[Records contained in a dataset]

= Beginning of Section =

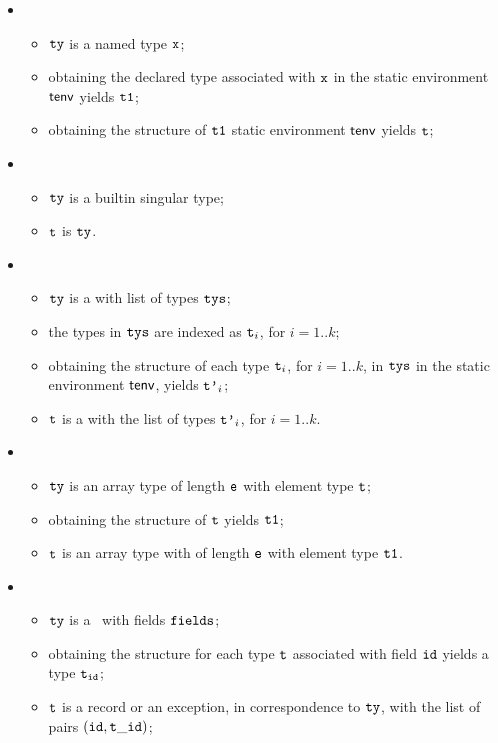 \ProseParagraph
\OneApplies
\begin{itemize}
\item {}
  \begin{itemize}
  \item $\texttt{ty}$ is a named type $\texttt{x}$;
  \item obtaining the declared type associated with $\texttt{x}$ in the static environment $\textsf{tenv}$ yields $\texttt{t1}$\ProseOrTypeError;
  \item obtaining the structure of $\texttt{t1}$ static environment $\textsf{tenv}$ yields $\texttt{t}$\ProseOrTypeError;
  \end{itemize}
\item {}
  \begin{itemize}
  \item $\texttt{ty}$ is a builtin singular type;
  \item $\texttt{t}$ is $\texttt{ty}$.
  \end{itemize}
\item {}
  \begin{itemize}
  \item $\texttt{ty}$ is a \tupletypeterm{} with list of types $\texttt{tys}$;
  \item the types in $\texttt{tys}$ are indexed as $\texttt{t}_i$, for $i=1..k$;
  \item obtaining the structure of each type $\texttt{t}_i$, for $i=1..k$, in $\texttt{tys}$ in the static environment $\textsf{tenv}$,
  yields $\texttt{t'}_i$\ProseOrTypeError;
  \item $\texttt{t}$ is a \tupletypeterm{} with the list of types $\texttt{t'}_i$, for $i=1..k$.
  \end{itemize}
\item {}
  \begin{itemize}
    \item $\texttt{ty}$ is an array type of length $\texttt{e}$ with element type $\texttt{t}$;
    \item obtaining the structure of $\texttt{t}$ yields $\texttt{t1}$\ProseOrTypeError;
    \item $\texttt{t}$ is an array type with of length $\texttt{e}$ with element type $\texttt{t1}$.
  \end{itemize}
\item {}
  \begin{itemize}
  \item $\texttt{ty}$ is a \structuredtype\ with fields $\texttt{fields}$;
  \item obtaining the structure for each type $\texttt{t}$ associated with field $\texttt{id}$ yields a type $\texttt{t}_{\texttt{id}}$\ProseOrTypeError;
  \item $\texttt{t}$ is a record or an exception, in correspondence to $\texttt{ty}$, with the list of pairs $(\texttt{id}, \texttt{t}\_\texttt{id})$;
  \end{itemize}
\end{itemize}

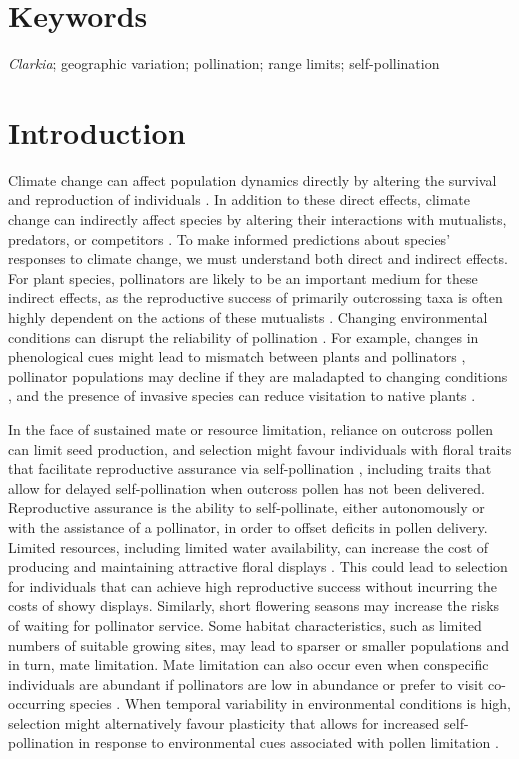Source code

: \documentclass{article}
\begin{document}
\section*{Keywords}
\textit{Clarkia}; geographic variation; pollination; range limits; self-pollination

\section*{Introduction}

Climate change can affect population dynamics directly by altering the survival and reproduction of individuals \citep{mcgraw2015northward}. In addition to these direct effects, climate change can indirectly affect species by altering their interactions with mutualists, predators, or competitors \citep{miller2015functional}. To make informed predictions about species' responses to climate change, we must understand both direct and indirect effects. For plant species, pollinators are likely to be an important medium for these indirect effects, as the reproductive success of primarily outcrossing taxa is often highly dependent on the actions of these mutualists \citep{burd1994principle, ashman2004pollen}. Changing environmental conditions can disrupt the reliability of pollination \citep{kudo2004does}. For example, changes in phenological cues might lead to mismatch between plants and pollinators \citep{kudo2013early}, pollinator populations may decline if they are maladapted to changing conditions \citep{williams2007vulnerability}, and the presence of invasive species can reduce visitation to native plants \citep{bjerknes2007alien, bruckman2016pollination}.  

In the face of sustained mate or resource limitation, reliance on outcross pollen can limit seed production, and selection might favour individuals with floral traits that facilitate reproductive assurance via self-pollination \citep{bodbyl2011rapid}, including traits that allow for delayed self-pollination when outcross pollen has not been delivered. Reproductive assurance is the ability to self-pollinate, either autonomously or with the assistance of a pollinator, in order to offset deficits in pollen delivery. Limited resources, including limited water availability, can increase the cost of producing and maintaining attractive floral displays \citep{galen1999flowers}. This could lead to selection for individuals that can achieve high reproductive success without incurring the costs of showy displays. Similarly, short flowering seasons may increase the risks of waiting for pollinator service. Some habitat characteristics, such as limited numbers of suitable growing sites, may lead to sparser or smaller populations and in turn, mate limitation. Mate limitation can also occur even when conspecific individuals are abundant if pollinators are low in abundance or prefer to visit co-occurring species \citep{knight2005pollen}. When temporal variability in environmental conditions is high, selection might alternatively favour plasticity that allows for increased self-pollination in response to environmental cues associated with pollen limitation \citep{kay2013drought}. 
\end{document}
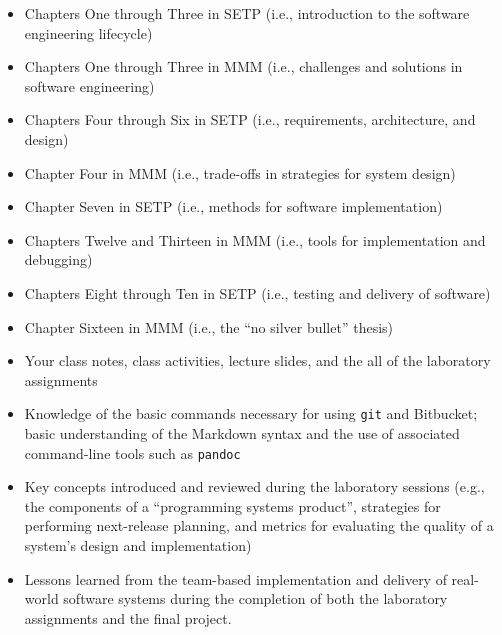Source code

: \begin{itemize}

  \itemsep 0in

  \item Chapters One through Three in SETP (i.e., introduction to the software engineering lifecycle)

  \item Chapters One through Three in MMM (i.e., challenges and solutions in software engineering)

  \item Chapters Four through Six in SETP (i.e., requirements, architecture, and design)

  \item Chapter Four in MMM (i.e., trade-offs in strategies for system design)

  \item Chapter Seven in SETP (i.e., methods for software implementation)

  \item Chapters Twelve and Thirteen in MMM (i.e., tools for implementation and debugging)

  \item Chapters Eight through Ten in SETP (i.e., testing and delivery of software)

  \item Chapter Sixteen in MMM (i.e., the ``no silver bullet'' thesis)

  \item Your class notes, class activities, lecture slides, and the all of the laboratory assignments

  \item Knowledge of the basic commands necessary for using {\tt git} and Bitbucket; basic understanding of the Markdown
    syntax and the use of associated command-line tools such as {\tt pandoc}

  \item Key concepts introduced and reviewed during the laboratory sessions (e.g., the components of a ``programming
    systems product'', strategies for performing next-release planning, and metrics for evaluating the quality of a
    system's design and implementation)

  \item Lessons learned from the team-based implementation and delivery of real-world software systems during the
    completion of both the laboratory assignments and the final project.

\end{itemize}

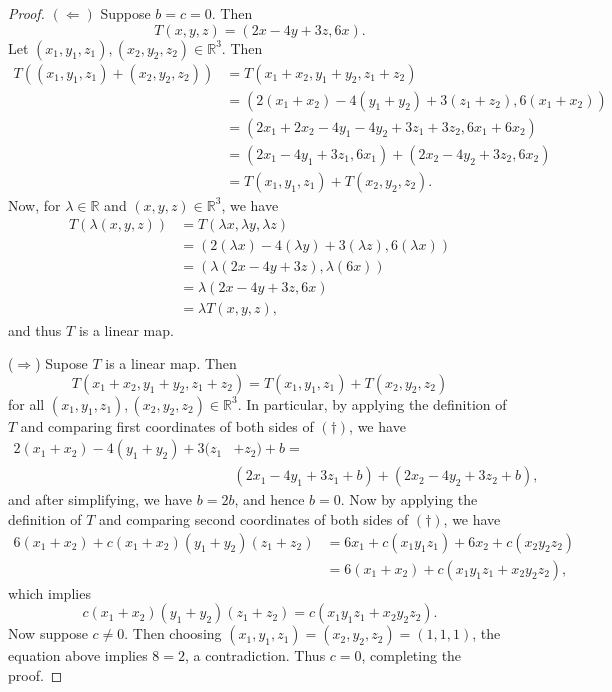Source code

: \documentclass{extarticle}
\newcommand{\R}{\mathbb{R}}
\begin{document}
\begin{proof}
$(\Leftarrow)$ Suppose $b = c = 0$.  Then
\begin{equation*}
T(x,y,z) = (2x - 4y + 3z, 6x).
\end{equation*}
Let $(x_1,y_1,z_1), (x_2,y_2,z_2)\in\R^3$.  Then 
\begin{align*}
T((x_1,y_1,z_1) + (x_2,y_2,z_2)) &= T(x_1 + x_2, y_1 + y_2, z_1 + z_2)\\
&= (2(x_1 + x_2) - 4(y_1 + y_2) + 3(z_1 + z_2), 6(x_1 + x_2))\\
&= (2x_1 + 2x_2 - 4y_1 - 4y_2 + 3z_1 + 3z_2, 6x_1 + 6x_2)\\
&= (2x_1 - 4y_1 + 3z_1, 6x_1) + (2x_2 - 4y_2 + 3z_2, 6x_2)\\
&= T(x_1, y_1, z_1) + T(x_2, y_2,z_2).
\end{align*}
Now, for $\lambda\in\R$ and $(x,y,z)\in\R^3$, we have
\begin{align*}
T(\lambda(x,y,z)) &= T(\lambda x, \lambda y, \lambda z)\\
&= (2(\lambda x) - 4(\lambda y) + 3(\lambda z), 6(\lambda x))\\
&= (\lambda(2x - 4y + 3z), \lambda(6x))\\
&= \lambda(2x - 4y + 3z, 6x)\\
&= \lambda T(x, y, z),
\end{align*}
and thus $T$ is a linear map.
\par ($\Rightarrow$) Supose $T$ is a linear map.  Then
\begin{equation}\tag{$\dagger$}
T(x_1 + x_2,y_1 + y_2, z_1 + z_2) = T(x_1, y_1, z_1) + T(x_2, y_2, z_2)
\end{equation}
for all $(x_1,y_1,z_1),(x_2, y_2, z_2)\in\R^3$.  In particular, by applying the definition of $T$ and comparing first coordinates of both sides of $(\dagger)$, we have
\begin{align*}
2(x_1 + x_2) - 4(y_1+y_2) + 3(z_1&+ z_2) + b =\\ &(2x_1 - 4y_1 + 3z_1 + b) + (2x_2 - 4y_2 +3z_2 + b),
\end{align*}
and after simplifying, we have $b = 2b$, and hence $b= 0$.  Now by applying the definition of $T$ and comparing second coordinates of both sides of $(\dagger)$, we have
\begin{align*}
6(x_1 + x_2) + c(x_1+x_2)(y_1+y_2)(z_1+z_2) &= 6x_1 + c(x_1y_1z_1) + 6x_2 +  c(x_2y_2z_2)\\
&= 6(x_1 + x_2) + c(x_1y_1z_1 + x_2y_2z_2),
\end{align*}
which implies
\begin{equation*}
c(x_1+x_2)(y_1+y_2)(z_1+z_2)  = c(x_1y_1z_1 + x_2y_2z_2).
\end{equation*}
Now suppose $c\neq 0$.  Then choosing $(x_1,y_1,z_1) = (x_2,y_2,z_2) = (1,1,1)$, the equation above implies $8 = 2$, a contradiction.  Thus $c=0$, completing the proof.
\end{proof}
\end{document}
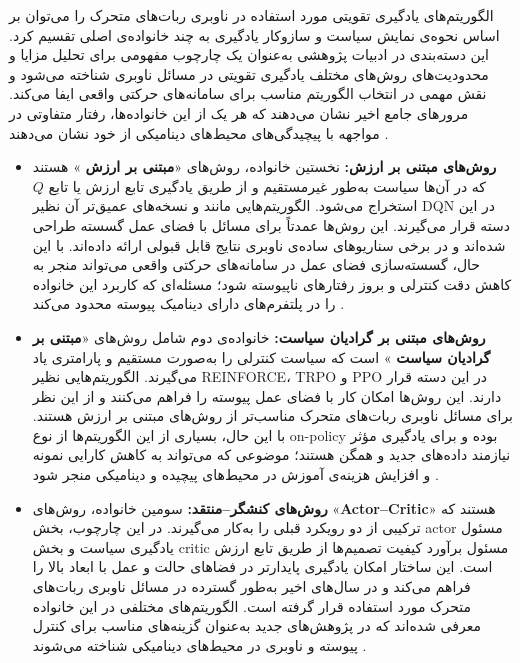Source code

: الگوریتم‌های یادگیری تقویتی مورد استفاده در ناوبری ربات‌های متحرک را می‌توان بر اساس نحوه‌ی نمایش سیاست و سازوکار یادگیری به چند خانواده‌ی اصلی تقسیم کرد. این دسته‌بندی در ادبیات پژوهشی به‌عنوان یک چارچوب مفهومی برای تحلیل مزایا و محدودیت‌های روش‌های مختلف  یادگیری تقویتی در مسائل ناوبری شناخته می‌شود و نقش مهمی در انتخاب الگوریتم مناسب برای سامانه‌های حرکتی واقعی ایفا می‌کند. مرورهای جامع اخیر نشان می‌دهند که هر یک از این خانواده‌ها، رفتار متفاوتی در مواجهه با پیچیدگی‌های محیط‌های دینامیکی از خود نشان می‌دهند%
\cite{Alsolami2025AutonomousNavigationSurvey,Le2024DRLNavigationSurvey}.
\begin{itemize}
\item{\textbf{روش‌های مبتنی بر ارزش:}}
نخستین خانواده، روش‌های «\textbf{مبتنی بر ارزش}%
» هستند که در آن‌ها سیاست به‌طور غیرمستقیم و از طریق یادگیری تابع ارزش یا تابع $Q$ استخراج می‌شود. الگوریتم‌هایی مانند 
 و نسخه‌های عمیق‌تر آن نظیر DQN در این دسته قرار می‌گیرند. این روش‌ها عمدتاً برای مسائل با فضای عمل گسسته طراحی شده‌اند و در برخی سناریوهای ساده‌ی ناوبری نتایج قابل قبولی ارائه داده‌اند. با این حال، گسسته‌سازی فضای عمل در سامانه‌های حرکتی واقعی می‌تواند منجر به کاهش دقت کنترلی و بروز رفتارهای ناپیوسته شود؛ مسئله‌ای که کاربرد این خانواده را در پلتفرم‌های دارای دینامیک پیوسته محدود می‌کند%
\cite{Alsolami2025AutonomousNavigationSurvey}.

\item{\textbf{روش‌های مبتنی بر گرادیان سیاست:}}
خانواده‌ی دوم شامل روش‌های «\textbf{مبتنی بر گرادیان سیاست}%
» است که سیاست کنترلی را به‌صورت مستقیم و پارامتری یاد می‌گیرند. الگوریتم‌هایی نظیر REINFORCE، TRPO و PPO در این دسته قرار دارند. این روش‌ها امکان کار با فضای عمل پیوسته را فراهم می‌کنند و از این نظر برای مسائل ناوبری ربات‌های متحرک مناسب‌تر از روش‌های مبتنی بر ارزش هستند. با این حال، بسیاری از این الگوریتم‌ها از نوع on-policy بوده و برای یادگیری مؤثر نیازمند داده‌های جدید و همگن هستند؛ موضوعی که می‌تواند به کاهش کارایی نمونه و افزایش هزینه‌ی آموزش در محیط‌های پیچیده و دینامیکی منجر شود%
\cite{Kober2013RLRobotics,Le2024DRLNavigationSurvey}.

\item{\textbf{روش‌های کنشگر--منتقد:}}
سومین خانواده، روش‌های «\textbf{Actor--Critic}» هستند که ترکیبی از دو رویکرد قبلی را به‌کار می‌گیرند. در این چارچوب، بخش actor مسئول یادگیری سیاست و بخش critic مسئول برآورد کیفیت تصمیم‌ها از طریق تابع ارزش است. این ساختار امکان یادگیری پایدارتر در فضاهای حالت و عمل با ابعاد بالا را فراهم می‌کند و در سال‌های اخیر به‌طور گسترده در مسائل ناوبری ربات‌های متحرک مورد استفاده قرار گرفته است. الگوریتم‌های مختلفی در این خانواده معرفی شده‌اند که در پژوهش‌های جدید به‌عنوان گزینه‌های مناسب برای کنترل پیوسته و ناوبری در محیط‌های دینامیکی شناخته می‌شوند%
\cite{Alsolami2025AutonomousNavigationSurvey,Le2024DRLNavigationSurvey}.


\end{itemize}
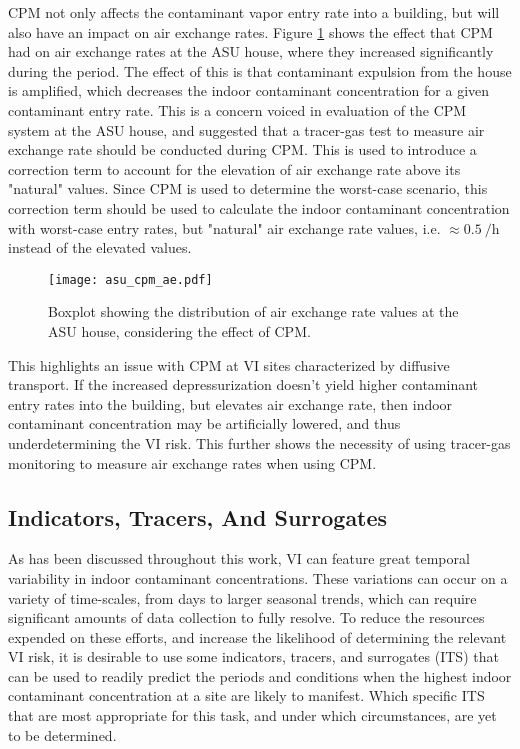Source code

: CPM not only affects the contaminant vapor entry rate into a building, but will also have an impact on air exchange rates.
Figure \ref{fig:asu_cpm_ae} shows the effect that CPM had on air exchange rates at the ASU house, where they increased significantly during the period.
The effect of this is that contaminant expulsion from the house is amplified, which decreases the indoor contaminant concentration for a given contaminant entry rate.
This is a concern voiced in \cite{holton_long-term_2015}\cite{holton_long-term_2015} evaluation of the CPM system at the ASU house, and suggested that a tracer-gas test to measure air exchange rate should be conducted during CPM.
This is used to introduce a correction term to account for the elevation of air exchange rate above its "natural" values.
Since CPM is used to determine the worst-case scenario, this correction term should be used to calculate the indoor contaminant concentration with worst-case entry rates, but "natural" air exchange rate values, i.e. $\approx \SI{0.5}{\per\hour}$ instead of the elevated values.\par

\begin{figure}[htb!]
  \centering
  \texttt{[image: asu\_cpm\_ae.pdf]}
  \caption{Boxplot showing the distribution of air exchange rate values at the ASU house, considering the effect of CPM.}
  \label{fig:asu_cpm_ae}
\end{figure}

This highlights an issue with CPM at VI sites characterized by diffusive transport.
If the increased depressurization doesn't yield higher contaminant entry rates into the building, but elevates air exchange rate, then indoor contaminant concentration may be artificially lowered, and thus underdetermining the VI risk.
This further shows the necessity of using tracer-gas monitoring to measure air exchange rates when using CPM.\par

\subsection{Indicators, Tracers, And Surrogates}

As has been discussed throughout this work, VI can feature great temporal variability in indoor contaminant concentrations.
These variations can occur on a variety of time-scales, from days to larger seasonal trends, which can require significant amounts of data collection to fully resolve.
To reduce the resources expended on these efforts, and increase the likelihood of determining the relevant VI risk, it is desirable to use some indicators, tracers, and surrogates (ITS) that can be used to readily predict the periods and conditions when the highest indoor contaminant concentration at a site are likely to manifest.
Which specific ITS that are most appropriate for this task, and under which circumstances, are yet to be determined.\par

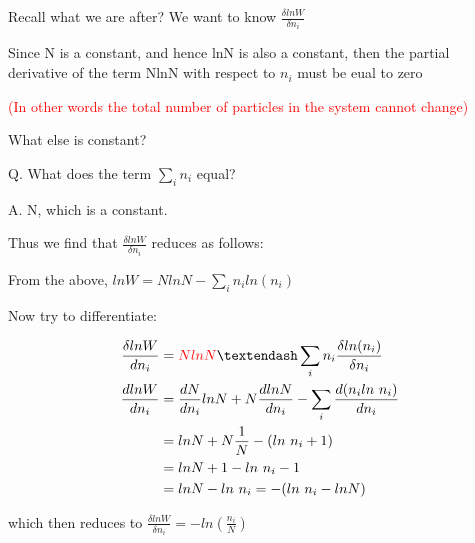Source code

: \documentclass[a4paper,12pt,titlepage]{article}
\begin{document}
\begin{frame}[allowframebreaks]
Recall what we are after? We want to know \(\frac{\delta lnW}{\delta n_i}\)\par\medskip
 
Since N is a constant, and hence lnN is also a constant, then the partial derivative of the  term NlnN with respect to \(n_i\) must be eual to zero\par
\textcolor{red}{(In other words the total number of particles in the system cannot change)}\par\medskip
 
What else is constant?\par
Q. What does the term \(\sum_i n_i \) equal?\par
A. N, which is a constant.\par\medskip

Thus we find that \(\frac{\delta lnW}{\delta n_i}\) reduces as follows:\par\medskip

From the above, \(lnW = NlnN - \sum_i n_i ln(n_i)\)\par\medskip 
Now try to differentiate:\par\medskip

\begin{align*} \frac{\delta lnW}{dn_i} &= \textcolor{red}{NlnN} – \sum_i n_i \frac{\delta ln(n_i)}{\delta n_i}\\
\frac{dlnW}{dn_i} &= \frac{dN}{dn_i}lnN + N \frac{dlnN}{dn_i} - \sum_i \frac{d(n_iln\ n_i)}{dn_i}\\
&= lnN + N\frac{1}{N} - (ln\ n_i +1)\\
&= lnN + 1 - ln\ n_i - 1\\
&= lnN - ln\ n_i = -(ln\ n_i - lnN)\\
\end{align*}
 
which then reduces to \(\frac{\delta lnW}{\delta n_i}  =  - ln\left(\frac{n_i}{N}\right)\)\par   \medskip

\begin{flushright}\par\medskip
\end{flushright}


\end{frame}
\end{document}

= End of Section =

TASK GOAL: Your answer should be the exact lines above from the one with "Let $(x_1,y_1,z_1), (x_2,y_2,z_2)\in\R^3$." through the one with "4y + 3z, 6x)\\", both included, and nothing besides.

RESULT OF THIS TASK:
Let $(x_1,y_1,z_1), (x_2,y_2,z_2)\in\R^3$.  Then 
\begin{align*}
T((x_1,y_1,z_1) + (x_2,y_2,z_2)) &= T(x_1 + x_2, y_1 + y_2, z_1 + z_2)\\
&= (2(x_1 + x_2) - 4(y_1 + y_2) + 3(z_1 + z_2), 6(x_1 + x_2))\\
&= (2x_1 + 2x_2 - 4y_1 - 4y_2 + 3z_1 + 3z_2, 6x_1 + 6x_2)\\
&= (2x_1 - 4y_1 + 3z_1, 6x_1) + (2x_2 - 4y_2 + 3z_2, 6x_2)\\
&= T(x_1, y_1, z_1) + T(x_2, y_2,z_2).
\end{align*}
Now, for $\lambda\in\R$ and $(x,y,z)\in\R^3$, we have
\begin{align*}
T(\lambda(x,y,z)) &= T(\lambda x, \lambda y, \lambda z)\\
&= (2(\lambda x) - 4(\lambda y) + 3(\lambda z), 6(\lambda x))\\
&= (\lambda(2x - 4y + 3z), \lambda(6x))\\
&= \lambda(2x - 4y + 3z, 6x)\\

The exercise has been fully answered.